## ASSIGNED TASK
Return, word for word, only the lines from the one containing "do Projeto de" through the last line of the entries.

## Saved entries
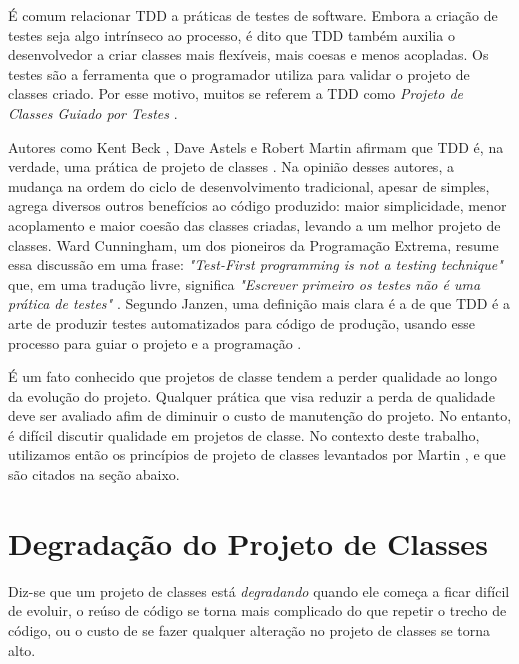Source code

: \documentclass[conference]{IEEEtran}
\begin{document}
É comum relacionar TDD a práticas de testes de software. 
Embora a criação de testes seja algo intrínseco ao processo, é dito que TDD também 
auxilia o desenvolvedor a criar classes mais flexíveis, mais coesas e
menos acopladas. Os testes são a ferramenta que o programador utiliza para
validar o projeto de classes criado. Por esse motivo, muitos se referem a TDD como
\textit{Projeto de Classes Guiado por Testes} \cite{tdd-taxonomy}.

Autores como Kent Beck \cite{aim-fire}, Dave Astels \cite{astels-tdd} e
Robert Martin \cite{bob-martin} afirmam que TDD é, na verdade, uma prática de
projeto de classes \cite{tdd-taxonomy} \cite{aim-fire}.
Na opinião desses autores, a mudança na ordem do ciclo de
desenvolvimento tradicional, apesar de simples, agrega diversos outros
benefícios ao código produzido: maior simplicidade, menor acoplamento e maior
coesão das classes criadas, levando a um melhor projeto de classes. 
Ward Cunningham, um dos pioneiros da Programação Extrema, resume essa 
discussão em uma frase: \textit{"Test-First programming is not a testing technique"} 
que, em uma tradução livre, significa \textit{"Escrever primeiro os testes
não é uma prática de testes"} \cite{aim-fire}.
Segundo Janzen, uma definição mais clara é a de que TDD é a arte de produzir testes
automatizados para código de produção, usando esse processo para guiar o 
projeto e a programação \cite{agilealliance-tdd} \cite{tdd-taxonomy}.

É um fato conhecido que projetos de classe tendem a perder qualidade ao longo da evolução
do projeto. Qualquer prática que visa reduzir a perda de qualidade deve ser avaliado afim
de diminuir o custo de manutenção do projeto. No entanto, é difícil discutir qualidade
em projetos de classe. No contexto deste trabalho, utilizamos então os princípios de projeto
de classes levantados por Martin \cite{bob-martin}, e que são citados na seção abaixo.

\section{Degradação do Projeto de Classes}

Diz-se que um projeto de classes está \textit{degradando}
quando ele começa a ficar difícil de evoluir, o reúso de código se 
torna mais complicado do que repetir o trecho de código, ou o custo de se fazer 
qualquer alteração no projeto de classes se torna alto.
\end{document}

## EXERCISE SOLUTION
\section{Degradação do Projeto de Classes}

Diz-se que um projeto de classes está \textit{degradando}
quando ele começa a ficar difícil de evoluir, o reúso de código se 
torna mais complicado do que repetir o trecho de código, ou o custo de se fazer 
qualquer alteração no projeto de classes se torna alto.
\end{document}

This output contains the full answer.